> Work to be completed: Only the pictures are to be dropped; return all other data below exactly.
------------------------------------------------------------
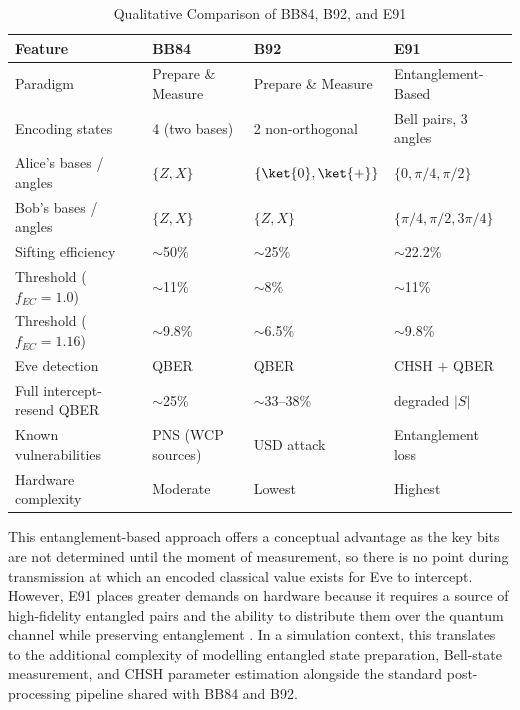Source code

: \begin{table}[h]
\centering
\caption{Qualitative Comparison of BB84, B92, and E91}
\label{tab:protocol-comparison}
\footnotesize
\begin{tabularx}{\linewidth}{@{}l X X X@{}}
\toprule
\textbf{Feature} & \textbf{BB84} & \textbf{B92} & \textbf{E91} \\
\midrule
Paradigm & Prepare \& Measure & Prepare \& Measure & Entanglement-Based \\
Encoding states & 4 (two bases) & 2 non-orthogonal & Bell pairs, 3 angles \\
Alice's bases / angles & $\{Z, X\}$ & $\{\ket{0}, \ket{+}\}$ & $\{0, \pi/4, \pi/2\}$ \\
Bob's bases / angles & $\{Z, X\}$ & $\{Z, X\}$ & $\{\pi/4, \pi/2, 3\pi/4\}$ \\
Sifting efficiency & $\sim$50\% & $\sim$25\% & $\sim$22.2\% \\
Threshold ($f_{EC}\!=\!1.0$) & $\sim$11\% & $\sim$8\% & $\sim$11\% \\
Threshold ($f_{EC}\!=\!1.16$) & $\sim$9.8\% & $\sim$6.5\% & $\sim$9.8\% \\
Eve detection & QBER & QBER & CHSH $+$ QBER \\
Full intercept-resend QBER & $\sim$25\% & $\sim$33--38\% & degraded $|S|$ \\
Known vulnerabilities & PNS (WCP sources) & USD attack & Entanglement loss \\
Hardware complexity & Moderate & Lowest & Highest \\
\bottomrule
\end{tabularx}
\end{table}

This entanglement-based approach offers a conceptual advantage as the key bits are not determined until the moment of measurement, so there is no point during transmission at which an encoded classical value exists for Eve to intercept. However, E91 places greater demands on hardware because it requires a source of high-fidelity entangled pairs and the ability to distribute them over the quantum channel while preserving entanglement \cite{ekertQI}. In a simulation context, this translates to the additional complexity of modelling entangled state preparation, Bell-state measurement, and CHSH parameter estimation alongside the standard post-processing pipeline shared with BB84 and B92.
------------------------------------------------------------
> Task solution:
Source code

: \begin{table}[h]
\centering
\caption{Qualitative Comparison of BB84, B92, and E91}
\label{tab:protocol-comparison}
\footnotesize
\begin{tabularx}{\linewidth}{@{}l X X X@{}}
\toprule
\textbf{Feature} & \textbf{BB84} & \textbf{B92} & \textbf{E91} \\
\midrule
Paradigm & Prepare \& Measure & Prepare \& Measure & Entanglement-Based \\
Encoding states & 4 (two bases) & 2 non-orthogonal & Bell pairs, 3 angles \\
Alice's bases / angles & $\{Z, X\}$ & $\{\ket{0}, \ket{+}\}$ & $\{0, \pi/4, \pi/2\}$ \\
Bob's bases / angles & $\{Z, X\}$ & $\{Z, X\}$ & $\{\pi/4, \pi/2, 3\pi/4\}$ \\
Sifting efficiency & $\sim$50\% & $\sim$25\% & $\sim$22.2\% \\
Threshold ($f_{EC}\!=\!1.0$) & $\sim$11\% & $\sim$8\% & $\sim$11\% \\
Threshold ($f_{EC}\!=\!1.16$) & $\sim$9.8\% & $\sim$6.5\% & $\sim$9.8\% \\
Eve detection & QBER & QBER & CHSH $+$ QBER \\
Full intercept-resend QBER & $\sim$25\% & $\sim$33--38\% & degraded $|S|$ \\
Known vulnerabilities & PNS (WCP sources) & USD attack & Entanglement loss \\
Hardware complexity & Moderate & Lowest & Highest \\
\bottomrule
\end{tabularx}
\end{table}

This entanglement-based approach offers a conceptual advantage as the key bits are not determined until the moment of measurement, so there is no point during transmission at which an encoded classical value exists for Eve to intercept. However, E91 places greater demands on hardware because it requires a source of high-fidelity entangled pairs and the ability to distribute them over the quantum channel while preserving entanglement \cite{ekertQI}. In a simulation context, this translates to the additional complexity of modelling entangled state preparation, Bell-state measurement, and CHSH parameter estimation alongside the standard post-processing pipeline shared with BB84 and B92.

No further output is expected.